### WORK INSTRUCTION:
Every line with "Something" in it should be copied from the data.

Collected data
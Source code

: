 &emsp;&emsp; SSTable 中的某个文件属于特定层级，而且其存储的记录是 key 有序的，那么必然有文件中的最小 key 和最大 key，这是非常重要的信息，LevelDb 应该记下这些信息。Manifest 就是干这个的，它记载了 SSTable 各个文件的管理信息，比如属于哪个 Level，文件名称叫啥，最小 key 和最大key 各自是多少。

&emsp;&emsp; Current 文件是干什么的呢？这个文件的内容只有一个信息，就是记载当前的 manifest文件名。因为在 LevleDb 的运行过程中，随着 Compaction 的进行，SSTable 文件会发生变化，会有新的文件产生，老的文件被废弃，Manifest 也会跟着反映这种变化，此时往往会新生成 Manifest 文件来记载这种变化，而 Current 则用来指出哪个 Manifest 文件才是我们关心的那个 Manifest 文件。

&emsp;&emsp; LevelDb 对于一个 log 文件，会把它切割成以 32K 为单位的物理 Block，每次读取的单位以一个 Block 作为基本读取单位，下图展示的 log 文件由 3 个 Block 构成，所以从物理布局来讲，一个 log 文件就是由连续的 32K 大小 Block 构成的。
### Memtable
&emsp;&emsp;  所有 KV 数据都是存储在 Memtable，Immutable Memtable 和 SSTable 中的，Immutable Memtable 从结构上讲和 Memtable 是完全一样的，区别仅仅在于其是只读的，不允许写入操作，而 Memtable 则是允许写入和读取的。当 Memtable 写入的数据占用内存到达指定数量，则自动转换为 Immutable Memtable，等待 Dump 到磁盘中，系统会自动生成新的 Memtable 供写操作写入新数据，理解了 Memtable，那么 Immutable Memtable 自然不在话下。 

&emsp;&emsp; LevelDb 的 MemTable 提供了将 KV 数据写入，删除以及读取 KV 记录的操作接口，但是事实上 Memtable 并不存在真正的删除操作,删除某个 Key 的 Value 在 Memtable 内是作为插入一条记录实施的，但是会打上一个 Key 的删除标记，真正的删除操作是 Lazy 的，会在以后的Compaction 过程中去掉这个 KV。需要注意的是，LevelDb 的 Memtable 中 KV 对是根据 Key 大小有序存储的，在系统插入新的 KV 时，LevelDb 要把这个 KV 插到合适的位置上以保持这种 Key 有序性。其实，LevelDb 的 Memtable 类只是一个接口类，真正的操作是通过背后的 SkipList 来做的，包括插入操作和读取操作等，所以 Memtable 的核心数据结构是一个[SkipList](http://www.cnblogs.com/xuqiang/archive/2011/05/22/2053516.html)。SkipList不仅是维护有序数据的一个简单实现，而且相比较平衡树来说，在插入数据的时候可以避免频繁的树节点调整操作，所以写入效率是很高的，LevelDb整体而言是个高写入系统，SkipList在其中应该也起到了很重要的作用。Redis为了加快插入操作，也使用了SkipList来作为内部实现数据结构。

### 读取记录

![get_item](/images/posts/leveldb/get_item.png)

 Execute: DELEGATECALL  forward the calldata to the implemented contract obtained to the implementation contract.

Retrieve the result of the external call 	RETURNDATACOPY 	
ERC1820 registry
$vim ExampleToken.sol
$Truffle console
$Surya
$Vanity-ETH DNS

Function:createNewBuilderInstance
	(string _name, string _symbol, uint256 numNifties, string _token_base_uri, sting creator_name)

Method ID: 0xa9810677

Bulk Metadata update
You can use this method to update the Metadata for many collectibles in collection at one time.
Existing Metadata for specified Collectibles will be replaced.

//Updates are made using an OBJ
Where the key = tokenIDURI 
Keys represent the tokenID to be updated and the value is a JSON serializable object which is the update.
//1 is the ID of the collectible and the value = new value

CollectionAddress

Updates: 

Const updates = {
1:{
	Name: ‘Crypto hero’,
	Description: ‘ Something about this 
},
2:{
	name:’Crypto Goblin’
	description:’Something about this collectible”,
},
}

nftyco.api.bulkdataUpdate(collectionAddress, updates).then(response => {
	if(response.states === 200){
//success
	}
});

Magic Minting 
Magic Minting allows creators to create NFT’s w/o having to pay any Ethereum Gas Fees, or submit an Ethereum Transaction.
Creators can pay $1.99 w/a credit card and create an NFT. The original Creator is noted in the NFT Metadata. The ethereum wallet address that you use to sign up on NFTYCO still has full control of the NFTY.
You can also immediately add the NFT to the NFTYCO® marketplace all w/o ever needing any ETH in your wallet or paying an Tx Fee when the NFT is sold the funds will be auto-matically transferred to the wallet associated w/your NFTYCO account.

### THE COMPLETED TASK:
	Description: ‘ Something about this 
	description:’Something about this collectible”,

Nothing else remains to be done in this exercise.